WORK REQUIRED:
Reproduce the records exactly.

GIVEN RECORDS:

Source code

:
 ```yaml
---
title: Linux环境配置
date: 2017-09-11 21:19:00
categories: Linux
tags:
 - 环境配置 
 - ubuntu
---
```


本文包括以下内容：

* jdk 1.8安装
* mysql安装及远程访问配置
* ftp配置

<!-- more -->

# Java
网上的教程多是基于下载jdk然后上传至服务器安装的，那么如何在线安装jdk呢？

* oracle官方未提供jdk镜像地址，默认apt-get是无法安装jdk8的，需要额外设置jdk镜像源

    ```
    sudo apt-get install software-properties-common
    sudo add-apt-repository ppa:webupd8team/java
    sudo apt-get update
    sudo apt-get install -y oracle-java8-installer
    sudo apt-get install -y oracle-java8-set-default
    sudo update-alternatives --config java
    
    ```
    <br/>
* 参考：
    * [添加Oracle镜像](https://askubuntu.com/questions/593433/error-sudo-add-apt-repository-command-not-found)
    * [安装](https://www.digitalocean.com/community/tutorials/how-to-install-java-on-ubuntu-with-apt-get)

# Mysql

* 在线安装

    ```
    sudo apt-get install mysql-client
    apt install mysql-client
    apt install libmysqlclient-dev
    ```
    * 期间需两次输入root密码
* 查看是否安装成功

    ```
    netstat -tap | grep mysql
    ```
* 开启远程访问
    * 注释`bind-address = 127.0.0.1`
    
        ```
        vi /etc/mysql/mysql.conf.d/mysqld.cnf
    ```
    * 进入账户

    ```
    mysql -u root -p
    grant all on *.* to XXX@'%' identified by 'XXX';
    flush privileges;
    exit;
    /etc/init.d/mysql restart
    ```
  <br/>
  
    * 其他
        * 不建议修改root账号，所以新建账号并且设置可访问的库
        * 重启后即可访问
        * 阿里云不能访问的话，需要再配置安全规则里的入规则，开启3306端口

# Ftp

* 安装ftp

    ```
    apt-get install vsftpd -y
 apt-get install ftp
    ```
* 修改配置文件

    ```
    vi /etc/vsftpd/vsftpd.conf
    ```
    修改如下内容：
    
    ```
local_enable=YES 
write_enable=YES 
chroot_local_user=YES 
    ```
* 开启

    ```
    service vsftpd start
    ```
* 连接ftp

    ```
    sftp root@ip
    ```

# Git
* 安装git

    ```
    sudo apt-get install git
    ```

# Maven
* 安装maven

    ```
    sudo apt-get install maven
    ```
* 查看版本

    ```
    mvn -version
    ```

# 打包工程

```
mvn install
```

EXERCISE RESPONSE:
Source code

:
 ```yaml
---
title: Linux环境配置
date: 2017-09-11 21:19:00
categories: Linux
tags:
 - 环境配置 
 - ubuntu
---
```


本文包括以下内容：

* jdk 1.8安装
* mysql安装及远程访问配置
* ftp配置

<!-- more -->

# Java
网上的教程多是基于下载jdk然后上传至服务器安装的，那么如何在线安装jdk呢？

* oracle官方未提供jdk镜像地址，默认apt-get是无法安装jdk8的，需要额外设置jdk镜像源

    ```
    sudo apt-get install software-properties-common
    sudo add-apt-repository ppa:webupd8team/java
    sudo apt-get update
    sudo apt-get install -y oracle-java8-installer
    sudo apt-get install -y oracle-java8-set-default
    sudo update-alternatives --config java
    
    ```
    <br/>
* 参考：
    * [添加Oracle镜像](https://askubuntu.com/questions/593433/error-sudo-add-apt-repository-command-not-found)
    * [安装](https://www.digitalocean.com/community/tutorials/how-to-install-java-on-ubuntu-with-apt-get)

# Mysql

* 在线安装

    ```
    sudo apt-get install mysql-client
    apt install mysql-client
    apt install libmysqlclient-dev
    ```
    * 期间需两次输入root密码
* 查看是否安装成功

    ```
    netstat -tap | grep mysql
    ```
* 开启远程访问
    * 注释`bind-address = 127.0.0.1`
    
        ```
        vi /etc/mysql/mysql.conf.d/mysqld.cnf
    ```
    * 进入账户

    ```
    mysql -u root -p
    grant all on *.* to XXX@'%' identified by 'XXX';
    flush privileges;
    exit;
    /etc/init.d/mysql restart
    ```
  <br/>
  
    * 其他
        * 不建议修改root账号，所以新建账号并且设置可访问的库
        * 重启后即可访问
        * 阿里云不能访问的话，需要再配置安全规则里的入规则，开启3306端口

# Ftp

* 安装ftp

    ```
    apt-get install vsftpd -y
 apt-get install ftp
    ```
* 修改配置文件

    ```
    vi /etc/vsftpd/vsftpd.conf
    ```
    修改如下内容：
    
    ```
local_enable=YES 
write_enable=YES 
chroot_local_user=YES 
    ```
* 开启

    ```
    service vsftpd start
    ```
* 连接ftp

    ```
    sftp root@ip
    ```

# Git
* 安装git

    ```
    sudo apt-get install git
    ```

# Maven
* 安装maven

    ```
    sudo apt-get install maven
    ```
* 查看版本

    ```
    mvn -version
    ```

# 打包工程

```
mvn install
```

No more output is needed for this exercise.